At first look, a low turnover rate in comparison to industry standards could seem great. However, what happens if your top performers are the ones leaving? Answering these three questions will help you put your turnover rate in context, which will help you avoid making assumptions and missing widespread problems.

When Will Workers Depart?

You should start by tracking the employee life cycle and your company’s cycle to find out when turnover is happening. Did a major shift, such as a reorganization of teams, take place before the turnover rate skyrocketed? Then the reorganization could have caused more trouble than you anticipated. This may indicate that there is a need to improve communication from the top and foster a more favorable work environment.

Also, think about how long they have been with the company before they left. Is it after several years or perhaps a decade that they decide to leave, or do they hardly make it to their first anniversary? If you have a high new-hire turnover rate, it’s likely because your recruiting techniques aren’t working. This might be due to a lack of qualified applications, inaccurate job descriptions, or an inadequate onboarding procedure.

When trying to figure out why employee turnover is so common at your company and how to fix it, timing is crucial information to know. Divide the total number of employee separations within one year of an employee’s start date by the number of workers who leave within that same year to get your new-hire turnover rate. In order to express the value as a percentage, multiply the number by 100.

Which Employee Groups Are Leaving?

Depending on the people leaving your organization, a low turnover rate might not be cause for celebration, as indicated above. If most of your best performers are leaving, it’s a red flag that something is wrong with the company’s culture, leadership, or possibilities for professional growth.

But if disinterested workers are the major cause of job turnover, you shouldn’t raise red flags just yet. If you want your organization to thrive, employee engagement is crucial. Disengaged workers undermine corporate culture, demotivate current employees, and make working for the company unpleasant for those you hope to retain. Your engagement outcomes can actually increase if you turn over undesirable employees.

Think about the kinds of workers you’re losing and what it says about your company before making any hasty judgments. You should also consider the responsibilities of employees who leave; for example, are you always replacing the same role? Does turnover just occur within a single team or department? In such case, it may not be indicative of a problem with the organization as a whole, but rather of an issue with the onboarding process for a specific position or with a single manager.
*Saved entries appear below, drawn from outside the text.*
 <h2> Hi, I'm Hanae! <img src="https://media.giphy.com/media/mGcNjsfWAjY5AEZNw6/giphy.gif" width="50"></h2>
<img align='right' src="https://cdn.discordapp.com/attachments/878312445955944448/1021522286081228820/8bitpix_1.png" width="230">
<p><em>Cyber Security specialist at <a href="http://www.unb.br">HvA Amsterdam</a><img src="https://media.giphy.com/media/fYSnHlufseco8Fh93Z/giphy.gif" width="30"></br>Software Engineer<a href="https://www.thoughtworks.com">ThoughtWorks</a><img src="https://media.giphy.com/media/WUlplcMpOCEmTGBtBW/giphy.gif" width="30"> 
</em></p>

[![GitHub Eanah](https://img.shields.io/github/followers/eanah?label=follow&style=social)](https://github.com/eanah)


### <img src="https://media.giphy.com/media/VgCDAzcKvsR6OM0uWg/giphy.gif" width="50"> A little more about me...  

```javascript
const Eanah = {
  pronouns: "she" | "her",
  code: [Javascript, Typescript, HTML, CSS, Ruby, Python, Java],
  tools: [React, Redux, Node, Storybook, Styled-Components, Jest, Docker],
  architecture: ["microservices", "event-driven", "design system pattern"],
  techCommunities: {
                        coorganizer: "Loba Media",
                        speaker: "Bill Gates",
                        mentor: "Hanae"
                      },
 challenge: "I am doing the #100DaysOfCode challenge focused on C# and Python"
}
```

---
For what reasons are workers quitting?

While it’s understandable to want to avoid a separation at all costs, doing so will only make things worse. An employee who is leaving can tell you a lot about your company and your rivals, so don’t fire them before you do your research. To get feedback and understand voluntary turnover, conduct exit interviews with engaged individuals who have voluntarily left their jobs.

Several workers may have felt that they hit a career ceiling or had major issues with their direct supervisors. Asking departing workers directly is the only surefire approach to learn their true motivations for leaving. After you do, you must act on the knowledge to prevent more turnover; what annoys one person may annoy their replacement, which might start a downward spiral of employee turnover. To complement your employee feedback process, do both exit interviews and stay interviews.

Conclusion

One of the most crucial KPIs for human resources and recruiting to monitor is turnover rate. Collect data on employee turnover at regular intervals across all departments to establish your own internal criteria. It is also important to monitor management turnover at various levels. When you have this data at your disposal, you can make informed decisions about how to improve your business and make it an attractive place to work for both current and future workers.